» Your goal
When a line of the records below contains the string "Density", copy that whole line.

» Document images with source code
Segment Open

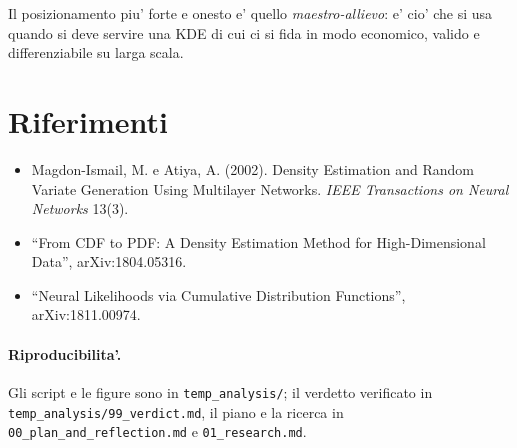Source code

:\documentclass[11pt]{article}
\begin{document}
Il posizionamento piu' forte e onesto e' quello \emph{maestro-allievo}: e' cio' che si usa quando si
deve servire una KDE di cui ci si fida in modo economico, valido e differenziabile su larga scala.

\section*{Riferimenti}
\begin{itemize}\setlength{\itemsep}{0pt}
  \item Magdon-Ismail, M. e Atiya, A. (2002). Density Estimation and Random Variate Generation Using
  Multilayer Networks. \emph{IEEE Transactions on Neural Networks} 13(3).
  \item ``From CDF to PDF: A Density Estimation Method for High-Dimensional Data'', arXiv:1804.05316.
  \item ``Neural Likelihoods via Cumulative Distribution Functions'', arXiv:1811.00974.
\end{itemize}

\paragraph{Riproducibilita'.} Gli script e le figure sono in \texttt{temp\_analysis/}; il verdetto
verificato in \texttt{temp\_analysis/99\_verdict.md}, il piano e la ricerca in
\texttt{00\_plan\_and\_reflection.md} e \texttt{01\_research.md}.
\end{document}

Segment Closed

» Task answer
  \item Magdon-Ismail, M. e Atiya, A. (2002). Density Estimation and Random Variate Generation Using
  \item ``From CDF to PDF: A Density Estimation Method for High-Dimensional Data'', arXiv:1804.05316.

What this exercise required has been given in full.